To make the above objectives, features, and advantages of the present application more obvious and easier to understand, the present application will be further described in detail with reference to the accompanying drawings and specific implementations.

As shown in FIG. 1, an embodiment provides a method for quantitatively detecting water content in concrete. The method for quantitatively detecting water content in concrete is mainly used to measure a value of water content in concrete, and specifically includes the following steps.

In step S1, an X-ray image of a to-be-detected sample is obtained, where the to-be-detected sample is a to-be-detected concrete sample, and the X-ray image is an image obtained after an X-ray travels through a to-be-detected concrete sample.

In step S2, X-ray light field distribution information of the X-ray image is determined according to the X-ray image.

In step S3, a water density of the to-be-detected sample is determined according to the X-ray light field distribution information.

In step S4, water content of the to-be-detected sample is determined according to the water density.

In this embodiment, the step S1 of obtaining an X-ray image of a to-be-detected sample specifically includes the following step:

The to-be-detected sample is detected by an X-ray detection system to obtain the X-ray image.

In this embodiment, the X-ray detection system at least includes an X-ray emitting apparatus and an X-ray detector, and further includes an image processing apparatus, and the like. Both the X-ray emitting apparatus and the X-ray detector are connected to the image processing apparatus, the X-ray emitting apparatus and the X-ray detector are disposed opposite to each other, and the to-be-detected sample is placed between the X-ray emitting apparatus and the X-ray detector. The X-ray emitting apparatus is configured to emit an X-ray to the to-be-detected sample. The X-ray detector is configured to: receive the X-ray that passes through the to-be-detected sample, convert X-ray energy into a recordable electric signal, and send the electric signal to the image processing apparatus. In this embodiment, the image processing apparatus may be a terminal like a computer, a notebook computer, a tablet computer, and a cloud server. In this embodiment, the image processing apparatus is preferably the computer, and is mainly configured to generate, according to the electric signal sent by the X-ray detector, the X-ray image of the to-be-detected sample by combining an X-ray emission status of the X-ray emitting apparatus, and is further configured to perform data analyzing and processing on the X-ray image, for example, obtaining greyscale information of the X-ray image, obtaining the X-ray light field distribution information, and calculating data such as the water density and water content.
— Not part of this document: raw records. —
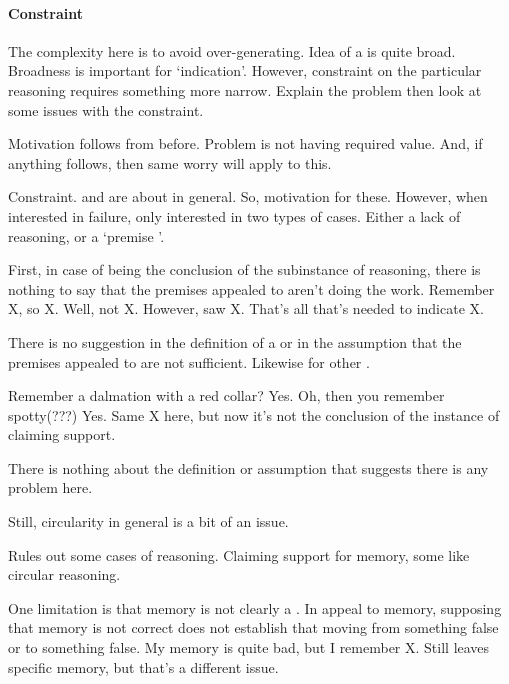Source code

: \hozline

\paragraph{Constraint}

\begin{note}
  The complexity here is to avoid over-generating.
  Idea of a \requ{} is quite broad.
  Broadness is important for `indication'.
  However, constraint on the particular reasoning requires something more narrow.
  Explain the problem then look at some issues with the constraint.
\end{note}

\begin{note}
  Motivation follows from before.
  Problem is \requ{} not having required value.
  And, if anything follows, then same worry will apply to this.
\end{note}

\begin{note}
  Constraint.
  \ideaCSA{} and \ideaCSB{} are about  in general.
  So, motivation for these.
  However, when interested in failure, only interested in two types of cases.
  Either a lack of reasoning, or a `premise '.
\end{note}

\begin{note}
  First, in case of \requ{} being the conclusion of the subinstance of reasoning, there is nothing to say that the premises appealed to aren't doing the work.
  Remember X, so X.
  Well, not X.
  However, saw X.
  That's all that's needed to indicate X.

  There is no suggestion in the definition of a \requ{} or in the assumption that the premises appealed to are not sufficient.
  Likewise for other \requ{}.

  Remember a dalmation with a red collar?
  Yes.
  Oh, then you remember spotty(???)
  Yes.
  Same X here, but now it's not the conclusion of the instance of claiming support.

  There is nothing about the definition or assumption that suggests there is any problem here.
\end{note}

\begin{note}
  Still, circularity in general is a bit of an issue.

  Rules out some cases of reasoning.
  Claiming support for memory, some like circular reasoning.

  One limitation is that memory is not clearly a \requ{}.
  In appeal to memory, supposing that memory is not correct does not establish that moving from something false or to something false.
  My memory is quite bad, but I remember X.
  Still leaves specific memory, but that's a different issue.
\end{note}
In this embodiment, the X-ray emitting apparatus mainly includes structures such as an X-ray source, and a hardware filter component. The X-ray source is responsible for emitting an X-ray. As shown in FIG. 2, a high voltage of up to tens of kilovolts is applied to both ends of a cathode wire of the X-ray source, such that an anode target is bombarded after kinetic energy is obtained by electrons on the cathode wire. In this way, the X-ray is emitted by the anode target from an X-ray tube. In this embodiment, in view of a working principle of the X-ray tube, the X-ray emitted by the X-ray tube is polychromatic light. Fort the polychromatic light, a wavelength of the X-ray has a non-zero value within a large spectral range, such that there are high-energy photons and low-energy photons in the emitted X-ray. Therefore, the hardware filter component in this embodiment is a filter. The filter is disposed in front of an emission window of the X-ray tube. As shown in FIG. 3, the filter may be a metal plate containing heavy metal. A low-energy X-ray is attenuated easier than a high-energy X-ray in a transmission process, and therefore, a proportion of low-energy X-ray can be reduced by the filter in this embodiment. In this embodiment, there is a pore between the cathode wire and the anode target. Both the cathode wire and the anode target are disposed in the X-ray tube, cannot be separated, and are of an independent integrated structure. The X-ray tube is connected to a cathode head component. The cathode head component is configured to provide a high voltage for the X-ray tube. The filter is generally independent of the X-ray source, and is independently disposed in a slot in front of the X-ray source.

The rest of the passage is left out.